In other words, even though there is a long tail in achievement of Australian students, with particular subgroups over-represented in the tail, there are also students even within the subgroups achieving at the best international levels. These factors all make the task of structuring schools and classrooms to maximise opportunity challenging.

Between- and Within-School Differences

Even when acknowledging the disparity between the resourcing of schools in different sectors and the differences in status of government schools depending on their location, it seems that the major variances are within individual schools rather than between schools. In an Australian Council of Educational Research report on students’ tertiary entrance scores, Marks et al. (2001) argue that between-school differences account for approximately 22 % of the variation in student scores, and that about half of this variation is accounted for by differences in the academic and socioeconomic mix of students and school sector. In other words, 78 % of the variance in student scores is attributable to differences within each school. Similarly, in an analysis of systemic assessment results, Rothman and McMillan (2003) argue that less than 20 % of the variation in achievement scores on both reading and mathematics could be attributed to differences between schools. As with Marks et al., they note that around half of the between-school variance could be explained by student characteristics. In other words, the challenge facing Australian schools is not differences between school types and suburbs, but the wide range of achievement within each school, and that actions to maximise opportunity are the responsibility of individual schools and classroom teachers.

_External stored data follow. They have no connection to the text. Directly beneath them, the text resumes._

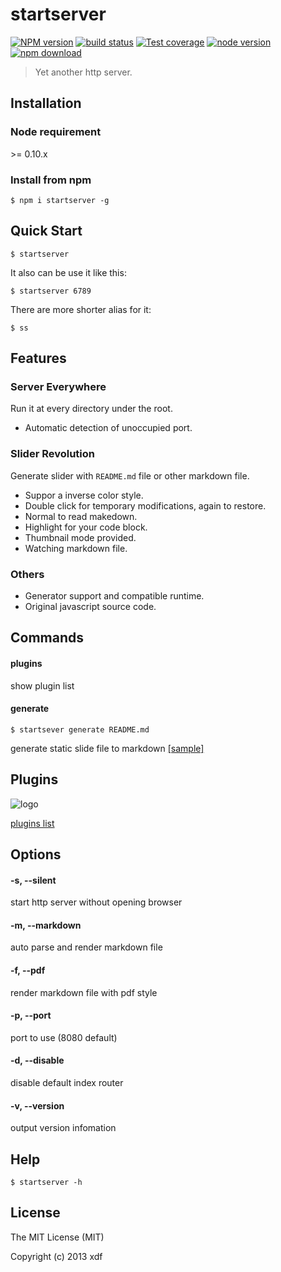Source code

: # startserver

[![NPM version][npm-image]][npm-url]
[![build status][travis-image]][travis-url]
[![Test coverage][coveralls-image]][coveralls-url]
[![node version][node-image]][node-url]
[![npm download][download-image]][download-url]

[npm-image]: https://img.shields.io/npm/v/startserver.svg?style=flat-square
[npm-url]: https://npmjs.org/package/startserver
[travis-image]: https://img.shields.io/travis/xudafeng/startserver.svg?style=flat-square
[travis-url]: https://travis-ci.org/xudafeng/startserver
[coveralls-image]: https://img.shields.io/coveralls/xudafeng/startserver.svg?style=flat-square
[coveralls-url]: https://coveralls.io/r/xudafeng/startserver?branch=master
[node-image]: https://img.shields.io/badge/node.js-%3E=_4-green.svg?style=flat-square
[node-url]: http://nodejs.org/download/
[download-image]: https://img.shields.io/npm/dm/startserver.svg?style=flat-square
[download-url]: https://npmjs.org/package/startserver

> Yet another http server.

## Installation

### Node requirement

\>= 0.10.x

### Install from npm

```shell
$ npm i startserver -g
```

## Quick Start

```shell
$ startserver
```

It also can be use it like this:

```shell
$ startserver 6789
```

There are more shorter alias for it:

```shell
$ ss
```

## Features

### Server Everywhere

Run it at every directory under the root.

  * Automatic detection of unoccupied port.

### Slider Revolution

Generate slider with `README.md` file or other markdown file.

  * Suppor a inverse color style.
  * Double click for temporary modifications, again to restore.
  * Normal to read makedown.
  * Highlight for your code block.
  * Thumbnail mode provided.
  * Watching markdown file.

### Others

  * Generator support and compatible runtime.
  * Original javascript source code.

## Commands

#### plugins

show plugin list

#### generate

```shell
$ startsever generate README.md
```

generate static slide file to markdown [[sample]](https://rawgit.com/xudafeng/startserver/master/README.md.html)

## Plugins

![logo](https://avatars3.githubusercontent.com/u/9607546?v=3&s=100)

[plugins list](https://github.com/startserver)

## Options

#### -s, --silent

start http server without opening browser

#### -m, --markdown

auto parse and render markdown file

#### -f, --pdf

render markdown file with pdf style

#### -p, --port

port to use (8080 default)

#### -d, --disable

disable default index router

#### -v, --version

output version infomation

## Help

```shell
$ startserver -h
```

## License

The MIT License (MIT)

Copyright (c) 2013 xdf
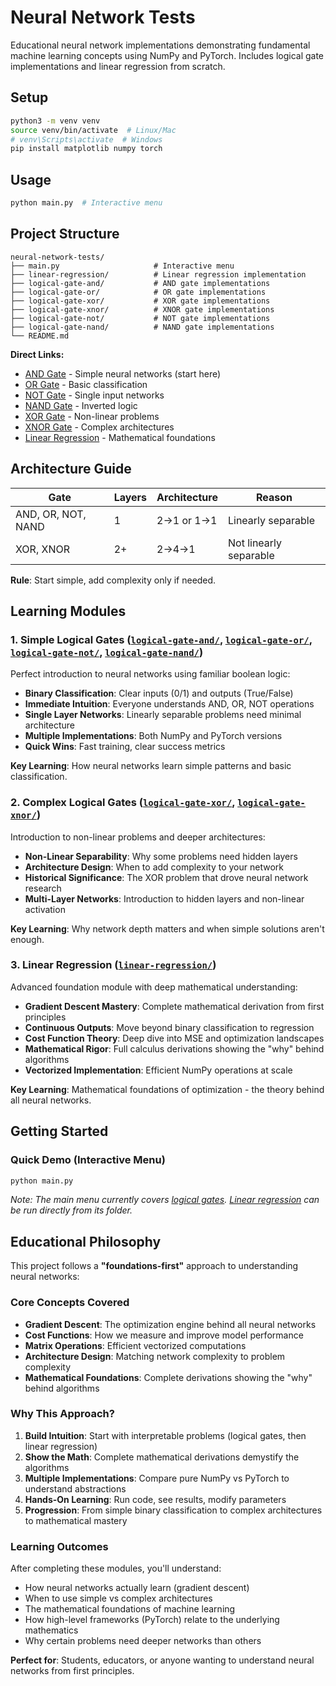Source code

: # Neural Network Tests

Educational neural network implementations demonstrating fundamental machine learning concepts using NumPy and PyTorch. Includes logical gate implementations and linear regression from scratch.

## Setup

```bash
python3 -m venv venv
source venv/bin/activate  # Linux/Mac
# venv\Scripts\activate  # Windows
pip install matplotlib numpy torch
```

## Usage

```bash
python main.py  # Interactive menu
```

## Project Structure

```
neural-network-tests/
├── main.py                     # Interactive menu
├── linear-regression/          # Linear regression implementation
├── logical-gate-and/           # AND gate implementations
├── logical-gate-or/            # OR gate implementations  
├── logical-gate-xor/           # XOR gate implementations
├── logical-gate-xnor/          # XNOR gate implementations
├── logical-gate-not/           # NOT gate implementations
├── logical-gate-nand/          # NAND gate implementations
└── README.md
```

**Direct Links:**
- [AND Gate](./logical-gate-and/) - Simple neural networks (start here)
- [OR Gate](./logical-gate-or/) - Basic classification
- [NOT Gate](./logical-gate-not/) - Single input networks
- [NAND Gate](./logical-gate-nand/) - Inverted logic
- [XOR Gate](./logical-gate-xor/) - Non-linear problems
- [XNOR Gate](./logical-gate-xnor/) - Complex architectures
- [Linear Regression](./linear-regression/) - Mathematical foundations

## Architecture Guide

| Gate | Layers | Architecture | Reason |
|------|--------|--------------|--------|
| AND, OR, NOT, NAND | 1 | 2→1 or 1→1 | Linearly separable |
| XOR, XNOR | 2+ | 2→4→1 | Not linearly separable |

**Rule**: Start simple, add complexity only if needed.

## Learning Modules

### 1. Simple Logical Gates ([`logical-gate-and/`](./logical-gate-and/), [`logical-gate-or/`](./logical-gate-or/), [`logical-gate-not/`](./logical-gate-not/), [`logical-gate-nand/`](./logical-gate-nand/))
Perfect introduction to neural networks using familiar boolean logic:
- **Binary Classification**: Clear inputs (0/1) and outputs (True/False)
- **Immediate Intuition**: Everyone understands AND, OR, NOT operations
- **Single Layer Networks**: Linearly separable problems need minimal architecture
- **Multiple Implementations**: Both NumPy and PyTorch versions
- **Quick Wins**: Fast training, clear success metrics

**Key Learning**: How neural networks learn simple patterns and basic classification.

### 2. Complex Logical Gates ([`logical-gate-xor/`](./logical-gate-xor/), [`logical-gate-xnor/`](./logical-gate-xnor/))
Introduction to non-linear problems and deeper architectures:
- **Non-Linear Separability**: Why some problems need hidden layers
- **Architecture Design**: When to add complexity to your network
- **Historical Significance**: The XOR problem that drove neural network research
- **Multi-Layer Networks**: Introduction to hidden layers and non-linear activation

**Key Learning**: Why network depth matters and when simple solutions aren't enough.

### 3. Linear Regression ([`linear-regression/`](./linear-regression/))
Advanced foundation module with deep mathematical understanding:
- **Gradient Descent Mastery**: Complete mathematical derivation from first principles
- **Continuous Outputs**: Move beyond binary classification to regression
- **Cost Function Theory**: Deep dive into MSE and optimization landscapes
- **Mathematical Rigor**: Full calculus derivations showing the "why" behind algorithms
- **Vectorized Implementation**: Efficient NumPy operations at scale

**Key Learning**: Mathematical foundations of optimization - the theory behind all neural networks.

## Getting Started

### Quick Demo (Interactive Menu)
```bash
python main.py
```
*Note: The main menu currently covers [logical gates](./logical-gate-and/). [Linear regression](./linear-regression/) can be run directly from its folder.*

## Educational Philosophy

This project follows a **"foundations-first"** approach to understanding neural networks:

### Core Concepts Covered
- **Gradient Descent**: The optimization engine behind all neural networks
- **Cost Functions**: How we measure and improve model performance  
- **Matrix Operations**: Efficient vectorized computations
- **Architecture Design**: Matching network complexity to problem complexity
- **Mathematical Foundations**: Complete derivations showing the "why" behind algorithms

### Why This Approach?
1. **Build Intuition**: Start with interpretable problems (logical gates, then linear regression)
2. **Show the Math**: Complete mathematical derivations demystify the algorithms
3. **Multiple Implementations**: Compare pure NumPy vs PyTorch to understand abstractions
4. **Hands-On Learning**: Run code, see results, modify parameters
5. **Progression**: From simple binary classification to complex architectures to mathematical mastery

### Learning Outcomes
After completing these modules, you'll understand:
- How neural networks actually learn (gradient descent)
- When to use simple vs complex architectures
- The mathematical foundations of machine learning
- How high-level frameworks (PyTorch) relate to the underlying mathematics
- Why certain problems need deeper networks than others

**Perfect for**: Students, educators, or anyone wanting to understand neural networks from first principles.
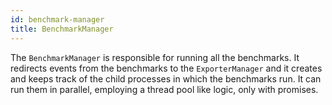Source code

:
 ```yaml
---
id: benchmark-manager
title: BenchmarkManager
---
```


The `BenchmarkManager` is responsible for running all the benchmarks.
It redirects events from the benchmarks to the `ExporterManager` and it creates and keeps track of the child processes in which the benchmarks run.
It can run them in parallel, employing a thread pool like logic, only with promises.
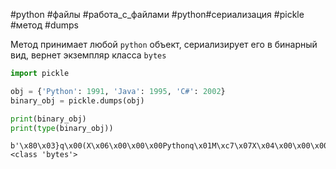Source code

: #python #файлы #работа_с_файлами #python#сериализация #pickle #метод 
#dumps


Метод принимает любой `python` объект, сериализирует его в бинарный вид, вернет экземпляр класса `bytes`
```python
import pickle

obj = {'Python': 1991, 'Java': 1995, 'C#': 2002}
binary_obj = pickle.dumps(obj)

print(binary_obj)
print(type(binary_obj))
```
```
b'\x80\x03}q\x00(X\x06\x00\x00\x00Pythonq\x01M\xc7\x07X\x04\x00\x00\x00Javaq\x02M\xcb\x07X\x02\x00\x00\x00C#q\x03M\xd2\x07u.'
<class 'bytes'>
```
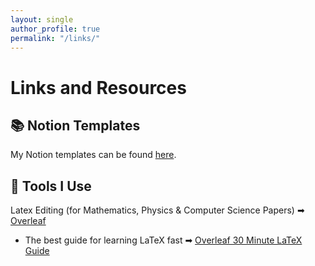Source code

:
 ```yaml
---
layout: single
author_profile: true
permalink: "/links/"
---
```


<h1>Links and Resources</h1>

## 📚 Notion Templates

My Notion templates can be found [here](https://www.notion.so/Templates-cc84c1cb8ebb4d3dae68935018efd502).

## 🧰 Tools I Use

Latex Editing (for Mathematics, Physics & Computer Science Papers) ➡ [Overleaf](https://www.overleaf.com/)

- The best guide for learning LaTeX fast ➡ [Overleaf 30 Minute LaTeX Guide](https://www.overleaf.com/learn/latex/Learn_LaTeX_in_30_minutes)
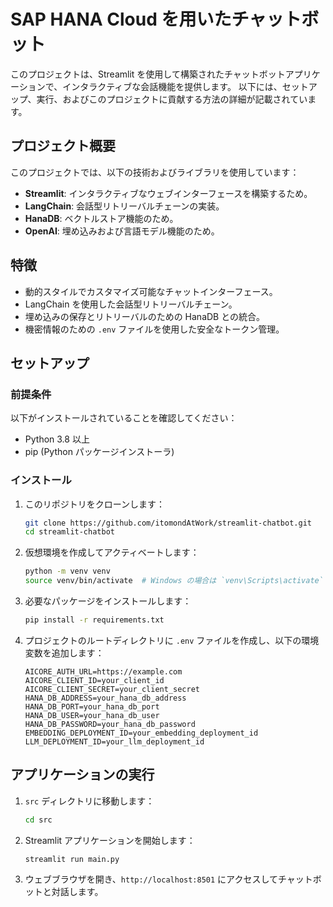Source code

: # SAP HANA Cloud を用いたチャットボット

このプロジェクトは、Streamlit を使用して構築されたチャットボットアプリケーションで、インタラクティブな会話機能を提供します。
以下には、セットアップ、実行、およびこのプロジェクトに貢献する方法の詳細が記載されています。

## プロジェクト概要

このプロジェクトでは、以下の技術およびライブラリを使用しています：
- **Streamlit**: インタラクティブなウェブインターフェースを構築するため。
- **LangChain**: 会話型リトリーバルチェーンの実装。
- **HanaDB**: ベクトルストア機能のため。
- **OpenAI**: 埋め込みおよび言語モデル機能のため。

## 特徴

- 動的スタイルでカスタマイズ可能なチャットインターフェース。
- LangChain を使用した会話型リトリーバルチェーン。
- 埋め込みの保存とリトリーバルのための HanaDB との統合。
- 機密情報のための `.env` ファイルを使用した安全なトークン管理。

## セットアップ

### 前提条件

以下がインストールされていることを確認してください：
- Python 3.8 以上
- pip (Python パッケージインストーラ)

### インストール

1. このリポジトリをクローンします：
    ```bash
    git clone https://github.com/itomondAtWork/streamlit-chatbot.git
    cd streamlit-chatbot
    ```

2. 仮想環境を作成してアクティベートします：
    ```bash
    python -m venv venv
    source venv/bin/activate  # Windows の場合は `venv\Scripts\activate`
    ```

3. 必要なパッケージをインストールします：
    ```bash
    pip install -r requirements.txt
    ```

4. プロジェクトのルートディレクトリに `.env` ファイルを作成し、以下の環境変数を追加します：
    ```plaintext
    AICORE_AUTH_URL=https://example.com
    AICORE_CLIENT_ID=your_client_id
    AICORE_CLIENT_SECRET=your_client_secret
    HANA_DB_ADDRESS=your_hana_db_address
    HANA_DB_PORT=your_hana_db_port
    HANA_DB_USER=your_hana_db_user
    HANA_DB_PASSWORD=your_hana_db_password
    EMBEDDING_DEPLOYMENT_ID=your_embedding_deployment_id
    LLM_DEPLOYMENT_ID=your_llm_deployment_id
    ```

## アプリケーションの実行

1. `src` ディレクトリに移動します：
    ```bash
    cd src
    ```

2. Streamlit アプリケーションを開始します：
    ```bash
    streamlit run main.py
    ```

3. ウェブブラウザを開き、`http://localhost:8501` にアクセスしてチャットボットと対話します。

<!---
itomondAtWork/itomondAtWork is a ✨ special ✨ repository because its `README.md` (this file) appears on your GitHub profile.
You can click the Preview link to take a look at your changes.
--->
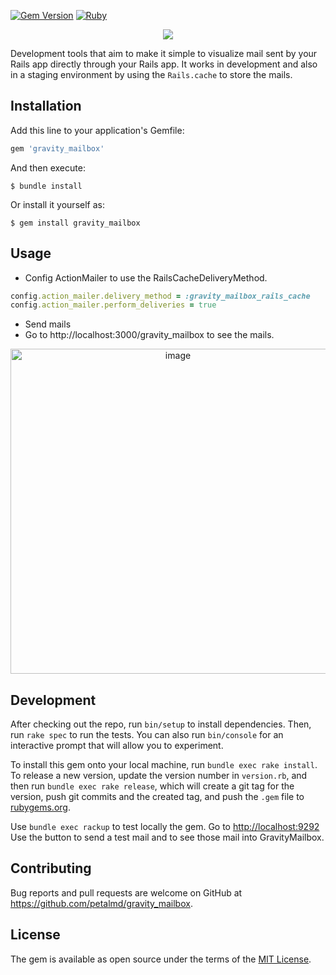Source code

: [![Gem Version](https://badge.fury.io/rb/gravity_mailbox.svg)](https://badge.fury.io/rb/gravity_mailbox)
[![Ruby](https://github.com/petalmd/gravity_mailbox/actions/workflows/main.yml/badge.svg)](https://github.com/petalmd/gravity_mailbox/actions/workflows/main.yml)

<p align="center">
  <img src="https://user-images.githubusercontent.com/7858787/213794938-f55aef73-ce49-45b5-a388-d16f2435de15.png" />
</p>

Development tools that aim to make it simple to visualize mail sent by your Rails app directly through your Rails app.
It works in development and also in a staging environment by using the `Rails.cache` to store the mails.

## Installation

Add this line to your application's Gemfile:

```ruby
gem 'gravity_mailbox'
```

And then execute:

    $ bundle install

Or install it yourself as:

    $ gem install gravity_mailbox

## Usage

* Config ActionMailer to use the RailsCacheDeliveryMethod.

```ruby
config.action_mailer.delivery_method = :gravity_mailbox_rails_cache
config.action_mailer.perform_deliveries = true
```

* Send mails
* Go to http://localhost:3000/gravity_mailbox to see the mails.

<p align="center">
    <img width="520" alt="image" src="https://user-images.githubusercontent.com/7858787/213796119-a22ac9da-3943-4cd0-95e6-2fb724de999a.png">
</p>

## Development

After checking out the repo, run `bin/setup` to install dependencies. Then, run `rake spec` to run the tests. You can also run `bin/console` for an interactive prompt that will allow you to experiment.

To install this gem onto your local machine, run `bundle exec rake install`. To release a new version, update the version number in `version.rb`, and then run `bundle exec rake release`, which will create a git tag for the version, push git commits and the created tag, and push the `.gem` file to [rubygems.org](https://rubygems.org).

Use `bundle exec rackup` to test locally the gem. Go to [http://localhost:9292](http://localhost:9292)
Use the button to send a test mail and to see those mail into GravityMailbox.

## Contributing

Bug reports and pull requests are welcome on GitHub at https://github.com/petalmd/gravity_mailbox.

## License

The gem is available as open source under the terms of the [MIT License](https://opensource.org/licenses/MIT).
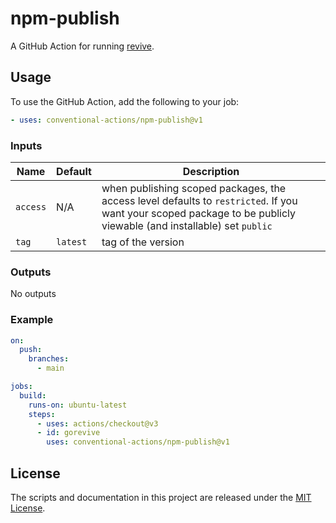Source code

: # npm-publish

A GitHub Action for running [revive](https://revive.run/).

## Usage

To use the GitHub Action, add the following to your job:

```yaml
- uses: conventional-actions/npm-publish@v1
```

### Inputs

| Name     | Default  | Description                                                                                                                                                        |
|----------|----------|--------------------------------------------------------------------------------------------------------------------------------------------------------------------|
| `access` | N/A      | when publishing scoped packages, the access level defaults to `restricted`. If you want your scoped package to be publicly viewable (and installable) set `public` |
| `tag`    | `latest` | tag of the version                                                                                                                                                 | 

### Outputs

No outputs

### Example

```yaml
on:
  push:
    branches:
      - main

jobs:
  build:
    runs-on: ubuntu-latest
    steps:
      - uses: actions/checkout@v3
      - id: gorevive
        uses: conventional-actions/npm-publish@v1
```

## License

The scripts and documentation in this project are released under the [MIT License](LICENSE).
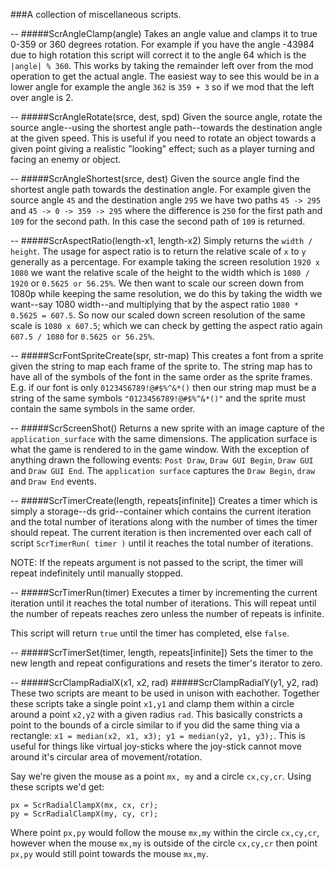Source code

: ###A collection of miscellaneous scripts.

--
#####ScrAngleClamp(angle)
Takes an angle value and clamps it to true 0-359 or 360 degrees rotation. For example if you have the angle -43984 due to high rotation this script will correct it to the angle 64 which is the `|angle| % 360`. This works by taking the remainder left over from the mod operation to get the actual angle. The easiest way to see this would be in a lower angle for example the angle `362` is `359 + 3` so if we mod that the left over angle is 2.

--
#####ScrAngleRotate(srce, dest, spd)
Given the source angle, rotate the source angle--using the shortest angle path--towards the destination angle at the given speed. This is useful if you need to rotate an object towards a given point giving a realistic "looking" effect; such as a player turning and facing an enemy or object.

--
#####ScrAngleShortest(srce, dest)
Given the source angle find the shortest angle path towards the destination angle. For example given the source angle `45` and the destination angle `295` we have two paths `45 -> 295` and `45 -> 0 -> 359 -> 295` where the difference is `250` for the first path and `109` for the second path. In this case the second path of `109` is returned.

--
#####ScrAspectRatio(length-x1, length-x2)
Simply returns the `width / height`. The usage for aspect ratio is to return the relative scale of `x` to `y` generally as a percentage. For example taking the screen resolution `1920 x 1080` we want the relative scale of the height to the width which is `1080 / 1920` or `0.5625 or 56.25%`. We then want to scale our screen down from 1080p while keeping the same resolution, we do this by taking the width we want--say 1080 width--and multiplying that by the aspect ratio `1080 * 0.5625 = 607.5`. So now our scaled down screen resolution of the same scale is `1080 x 607.5`; which we can check by getting the aspect ratio again `607.5 / 1080` for `0.5625 or 56.25%`.

--
#####ScrFontSpriteCreate(spr, str-map)
This creates a font from a sprite given the string to map each frame of the sprite to. The string map has to have all of the symbols of the font in the same order as the sprite frames. E.g. if our font is only `0123456789!@#$%^&*()` then our string map must be a string of the same symbols `"0123456789!@#$%^&*()"` and the sprite must contain the same symbols in the same order.

--
#####ScrScreenShot()
Returns a new sprite with an image capture of the `application_surface` with the same dimensions. The application surface is what the game is rendered to in the game window. With the exception of anything drawn the following events: `Post Draw`, `Draw GUI Begin`, `Draw GUI` and `Draw GUI End`. The `application surface` captures the `Draw Begin`, `draw` and `Draw End` events.

--
#####ScrTimerCreate(length, repeats[infinite])
Creates a timer which is simply a storage--ds grid--container which contains the current iteration and the total number of iterations along with the number of times the timer should repeat. The current iteration is then incremented over each call of script `ScrTimerRun( timer )` until it reaches the total number of iterations.

NOTE: If the repeats argument is not passed to the script, the timer will repeat indefinitely until manually stopped.

--
#####ScrTimerRun(timer)
Executes a timer by incrementing the current iteration until it reaches the total number of iterations. This will repeat until the number of repeats reaches zero unless the number of repeats is infinite.

This script will return `true` until the timer has completed, else `false`.

--
#####ScrTimerSet(timer, length, repeats[infinite])
Sets the timer to the new length and repeat configurations and resets the timer's iterator to zero. 

--
#####ScrClampRadialX(x1, x2, rad)
#####ScrClampRadialY(y1, y2, rad)
These two scripts are meant to be used in unison with eachother. Together these scripts take a single point `x1,y1` and clamp them within a circle around a point `x2,y2` with a given radius `rad`. This basically constricts a point to the bounds of a circle similar to if you did the same thing via a rectangle: `x1 = median(x2, x1, x3); y1 = median(y2, y1, y3);`. This is useful for things like virtual joy-sticks where the joy-stick cannot move around it's circular area of movement/rotation.

Say we're given the mouse as a point `mx, my` and a circle `cx,cy,cr`. Using these scripts we'd get:
```
px = ScrRadialClampX(mx, cx, cr);
py = ScrRadialClampX(my, cy, cr);
```
Where point `px,py` would follow the mouse `mx,my` within the circle `cx,cy,cr`, however when the mouse `mx,my` is outside of the circle `cx,cy,cr` then point `px,py` would still point towards the mouse `mx,my`.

The inference is that differences within individual schools should be the focus of system and school policy development. These within-school differences related predominantly to differences between teachers and grouping practices that either minimise or exacerbate the differences.

Accommodating the Diversity of Readiness in School and Classroom Grouping Structures

It is no simple task to address this diversity of readiness and the challenges teachers face, particularly in years 5–10. Teachers at those levels are more likely than others to experience classrooms in which there are:

  • Fast learners who shout answers and criticise others who are still thinking through problems that the fast learners have already solved, and who complain to their parents about being under-extended.

  • Some other learners who have more or less given up believing that they cannot learn, and who prefer to interrupt others.

  • Extensive and exhaustive lists of content to cover that pressure teachers to move quickly from topic to topic.

  • Routines in schools that leave teachers with limited time for collaboration, sharing ideas, innovating, resource development and so on.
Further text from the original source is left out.